EXERCISE PROMPT: Pick out each line in these entries that contains the string "best".

PROVIDED DATA:
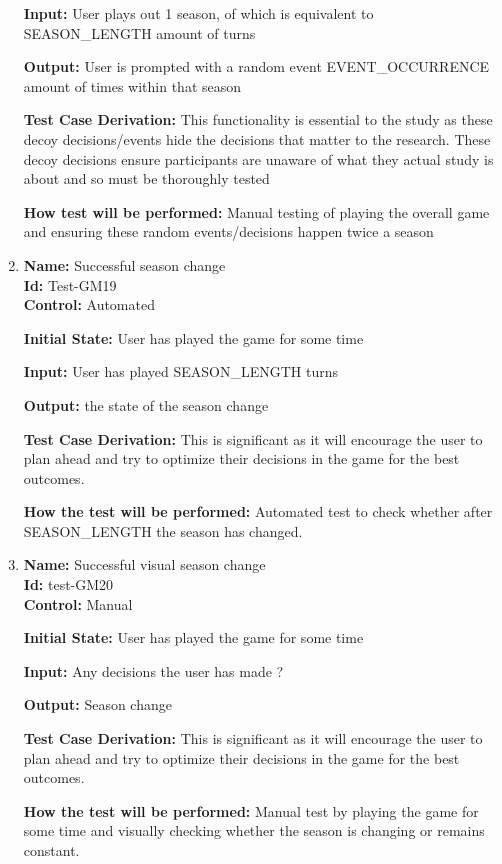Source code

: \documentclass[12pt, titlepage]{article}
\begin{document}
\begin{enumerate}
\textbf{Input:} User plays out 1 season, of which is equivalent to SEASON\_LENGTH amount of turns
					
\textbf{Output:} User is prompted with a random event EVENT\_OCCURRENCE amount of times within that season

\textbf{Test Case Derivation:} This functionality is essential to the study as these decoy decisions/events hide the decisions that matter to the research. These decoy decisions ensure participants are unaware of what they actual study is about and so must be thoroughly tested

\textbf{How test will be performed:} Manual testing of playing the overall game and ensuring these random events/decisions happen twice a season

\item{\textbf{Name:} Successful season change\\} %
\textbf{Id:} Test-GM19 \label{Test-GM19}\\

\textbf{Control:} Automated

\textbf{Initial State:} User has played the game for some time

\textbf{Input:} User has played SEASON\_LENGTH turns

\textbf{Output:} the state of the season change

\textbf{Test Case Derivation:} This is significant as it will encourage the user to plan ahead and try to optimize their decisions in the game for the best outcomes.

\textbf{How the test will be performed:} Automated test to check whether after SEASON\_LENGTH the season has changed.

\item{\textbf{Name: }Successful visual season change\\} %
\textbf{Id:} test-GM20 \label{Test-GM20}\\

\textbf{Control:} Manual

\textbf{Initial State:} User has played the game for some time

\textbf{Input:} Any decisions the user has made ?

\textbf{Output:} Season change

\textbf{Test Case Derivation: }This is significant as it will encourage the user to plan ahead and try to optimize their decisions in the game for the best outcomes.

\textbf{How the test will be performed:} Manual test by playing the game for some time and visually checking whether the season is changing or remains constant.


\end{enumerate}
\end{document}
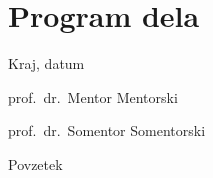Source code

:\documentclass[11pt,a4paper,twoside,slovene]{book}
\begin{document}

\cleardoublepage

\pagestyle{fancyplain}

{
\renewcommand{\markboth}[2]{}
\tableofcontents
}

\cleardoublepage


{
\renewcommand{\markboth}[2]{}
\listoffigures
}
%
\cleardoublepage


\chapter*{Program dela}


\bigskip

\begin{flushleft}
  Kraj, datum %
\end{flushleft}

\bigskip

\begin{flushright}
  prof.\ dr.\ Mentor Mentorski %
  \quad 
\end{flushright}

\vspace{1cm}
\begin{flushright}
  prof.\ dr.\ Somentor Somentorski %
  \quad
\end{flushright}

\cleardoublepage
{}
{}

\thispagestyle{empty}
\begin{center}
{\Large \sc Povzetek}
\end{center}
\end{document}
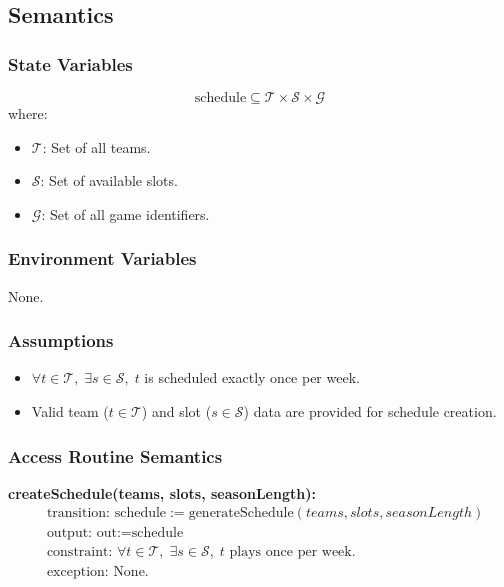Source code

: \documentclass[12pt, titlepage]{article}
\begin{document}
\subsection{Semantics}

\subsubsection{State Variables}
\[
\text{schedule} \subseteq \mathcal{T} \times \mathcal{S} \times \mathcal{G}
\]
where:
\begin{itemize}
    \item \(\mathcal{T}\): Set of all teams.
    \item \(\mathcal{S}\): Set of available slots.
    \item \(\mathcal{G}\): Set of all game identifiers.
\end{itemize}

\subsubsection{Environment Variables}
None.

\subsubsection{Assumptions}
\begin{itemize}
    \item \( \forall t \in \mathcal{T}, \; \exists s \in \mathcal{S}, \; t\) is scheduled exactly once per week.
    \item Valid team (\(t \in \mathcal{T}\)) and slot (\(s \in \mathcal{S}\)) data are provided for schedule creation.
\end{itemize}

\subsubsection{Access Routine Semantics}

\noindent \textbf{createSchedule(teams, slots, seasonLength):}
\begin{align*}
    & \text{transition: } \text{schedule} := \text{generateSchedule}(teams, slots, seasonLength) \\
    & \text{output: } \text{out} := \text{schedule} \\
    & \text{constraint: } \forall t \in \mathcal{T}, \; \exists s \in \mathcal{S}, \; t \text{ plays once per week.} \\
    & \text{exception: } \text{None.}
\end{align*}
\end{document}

...

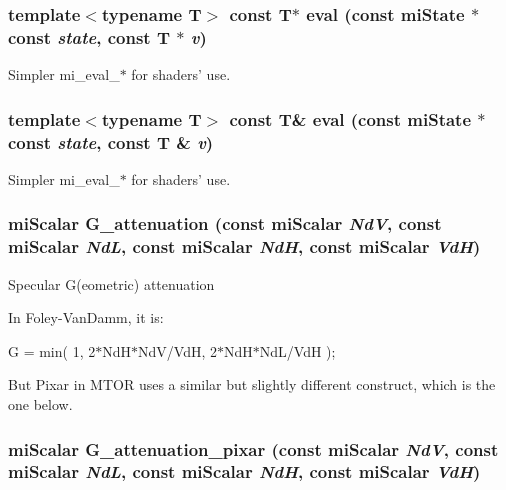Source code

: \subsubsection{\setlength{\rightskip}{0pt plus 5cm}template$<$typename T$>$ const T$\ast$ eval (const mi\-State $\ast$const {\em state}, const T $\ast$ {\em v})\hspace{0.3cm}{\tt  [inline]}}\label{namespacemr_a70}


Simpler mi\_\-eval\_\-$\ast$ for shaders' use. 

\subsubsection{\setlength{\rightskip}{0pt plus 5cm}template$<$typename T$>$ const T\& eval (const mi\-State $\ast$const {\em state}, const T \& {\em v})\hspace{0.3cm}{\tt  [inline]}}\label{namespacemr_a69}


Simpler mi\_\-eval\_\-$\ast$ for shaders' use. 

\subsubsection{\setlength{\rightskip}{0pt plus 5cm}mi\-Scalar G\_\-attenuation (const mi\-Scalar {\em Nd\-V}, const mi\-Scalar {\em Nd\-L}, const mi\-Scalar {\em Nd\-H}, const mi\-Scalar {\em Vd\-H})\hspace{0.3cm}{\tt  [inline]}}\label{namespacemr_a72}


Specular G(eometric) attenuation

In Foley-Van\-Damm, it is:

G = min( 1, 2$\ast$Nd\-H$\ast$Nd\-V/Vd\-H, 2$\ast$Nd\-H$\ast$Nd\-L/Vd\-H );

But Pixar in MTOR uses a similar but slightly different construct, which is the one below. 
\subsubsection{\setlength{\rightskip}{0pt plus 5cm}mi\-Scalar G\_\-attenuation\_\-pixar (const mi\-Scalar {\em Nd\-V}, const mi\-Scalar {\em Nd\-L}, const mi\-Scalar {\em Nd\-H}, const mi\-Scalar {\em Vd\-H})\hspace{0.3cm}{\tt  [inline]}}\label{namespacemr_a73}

ANSWER TO THIS EXERCISE:
\textbf{Test Case Derivation:} This is significant as it will encourage the user to plan ahead and try to optimize their decisions in the game for the best outcomes.
\textbf{Test Case Derivation: }This is significant as it will encourage the user to plan ahead and try to optimize their decisions in the game for the best outcomes.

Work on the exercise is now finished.